- **RECORDS TO USE**

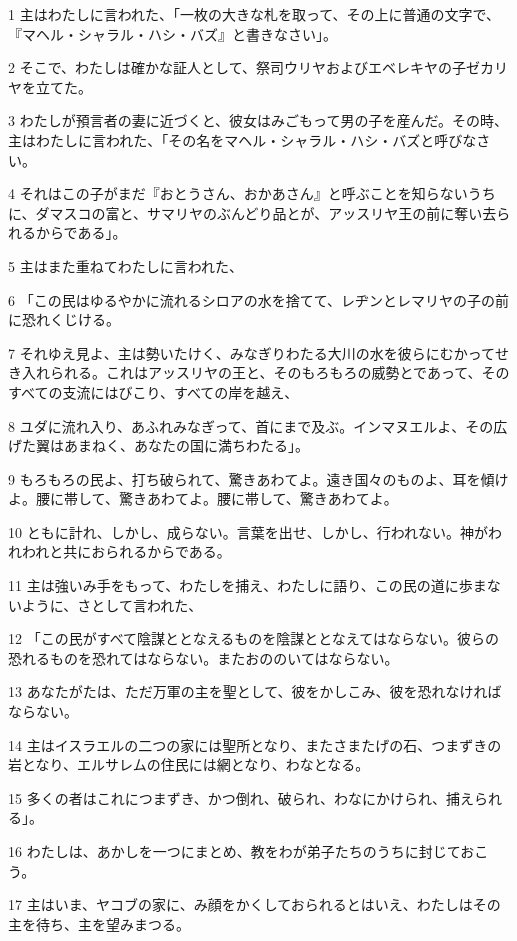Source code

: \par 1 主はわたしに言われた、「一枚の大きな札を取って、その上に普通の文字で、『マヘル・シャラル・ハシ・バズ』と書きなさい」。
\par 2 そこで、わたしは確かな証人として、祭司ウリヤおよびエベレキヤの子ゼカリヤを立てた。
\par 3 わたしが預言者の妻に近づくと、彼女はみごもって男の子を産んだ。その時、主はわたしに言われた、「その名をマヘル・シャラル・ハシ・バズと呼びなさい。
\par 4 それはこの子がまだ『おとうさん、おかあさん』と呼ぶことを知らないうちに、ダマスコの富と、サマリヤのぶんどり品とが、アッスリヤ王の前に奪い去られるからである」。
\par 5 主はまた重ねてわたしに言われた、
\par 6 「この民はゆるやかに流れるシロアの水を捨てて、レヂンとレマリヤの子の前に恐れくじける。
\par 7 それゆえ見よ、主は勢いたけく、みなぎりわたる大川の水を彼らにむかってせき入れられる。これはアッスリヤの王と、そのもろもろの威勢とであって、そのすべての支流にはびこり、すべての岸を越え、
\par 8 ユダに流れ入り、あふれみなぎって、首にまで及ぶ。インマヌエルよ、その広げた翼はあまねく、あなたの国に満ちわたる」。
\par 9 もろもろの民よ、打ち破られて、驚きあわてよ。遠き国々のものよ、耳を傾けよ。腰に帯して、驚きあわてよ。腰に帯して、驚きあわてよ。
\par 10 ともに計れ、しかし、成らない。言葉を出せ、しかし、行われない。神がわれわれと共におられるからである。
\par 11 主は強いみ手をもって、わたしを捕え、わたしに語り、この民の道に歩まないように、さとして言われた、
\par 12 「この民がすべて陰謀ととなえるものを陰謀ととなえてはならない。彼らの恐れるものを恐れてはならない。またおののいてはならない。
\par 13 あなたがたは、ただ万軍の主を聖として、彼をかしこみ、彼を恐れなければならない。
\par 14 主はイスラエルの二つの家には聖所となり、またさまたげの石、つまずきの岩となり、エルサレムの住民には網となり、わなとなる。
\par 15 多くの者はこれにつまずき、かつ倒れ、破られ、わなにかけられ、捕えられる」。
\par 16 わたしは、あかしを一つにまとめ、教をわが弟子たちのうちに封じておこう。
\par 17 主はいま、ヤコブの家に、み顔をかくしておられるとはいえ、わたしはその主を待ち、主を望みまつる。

- **WHAT TO PRODUCE**
Output all lines above precisely. Pictures are to be left out.

- **ANSWER SPACE**
Source code

: \par 1 主はわたしに言われた、「一枚の大きな札を取って、その上に普通の文字で、『マヘル・シャラル・ハシ・バズ』と書きなさい」。
\par 2 そこで、わたしは確かな証人として、祭司ウリヤおよびエベレキヤの子ゼカリヤを立てた。
\par 3 わたしが預言者の妻に近づくと、彼女はみごもって男の子を産んだ。その時、主はわたしに言われた、「その名をマヘル・シャラル・ハシ・バズと呼びなさい。
\par 4 それはこの子がまだ『おとうさん、おかあさん』と呼ぶことを知らないうちに、ダマスコの富と、サマリヤのぶんどり品とが、アッスリヤ王の前に奪い去られるからである」。
\par 5 主はまた重ねてわたしに言われた、
\par 6 「この民はゆるやかに流れるシロアの水を捨てて、レヂンとレマリヤの子の前に恐れくじける。
\par 7 それゆえ見よ、主は勢いたけく、みなぎりわたる大川の水を彼らにむかってせき入れられる。これはアッスリヤの王と、そのもろもろの威勢とであって、そのすべての支流にはびこり、すべての岸を越え、
\par 8 ユダに流れ入り、あふれみなぎって、首にまで及ぶ。インマヌエルよ、その広げた翼はあまねく、あなたの国に満ちわたる」。
\par 9 もろもろの民よ、打ち破られて、驚きあわてよ。遠き国々のものよ、耳を傾けよ。腰に帯して、驚きあわてよ。腰に帯して、驚きあわてよ。
\par 10 ともに計れ、しかし、成らない。言葉を出せ、しかし、行われない。神がわれわれと共におられるからである。
\par 11 主は強いみ手をもって、わたしを捕え、わたしに語り、この民の道に歩まないように、さとして言われた、
\par 12 「この民がすべて陰謀ととなえるものを陰謀ととなえてはならない。彼らの恐れるものを恐れてはならない。またおののいてはならない。
\par 13 あなたがたは、ただ万軍の主を聖として、彼をかしこみ、彼を恐れなければならない。
\par 14 主はイスラエルの二つの家には聖所となり、またさまたげの石、つまずきの岩となり、エルサレムの住民には網となり、わなとなる。
\par 15 多くの者はこれにつまずき、かつ倒れ、破られ、わなにかけられ、捕えられる」。
\par 16 わたしは、あかしを一つにまとめ、教をわが弟子たちのうちに封じておこう。
\par 17 主はいま、ヤコブの家に、み顔をかくしておられるとはいえ、わたしはその主を待ち、主を望みまつる。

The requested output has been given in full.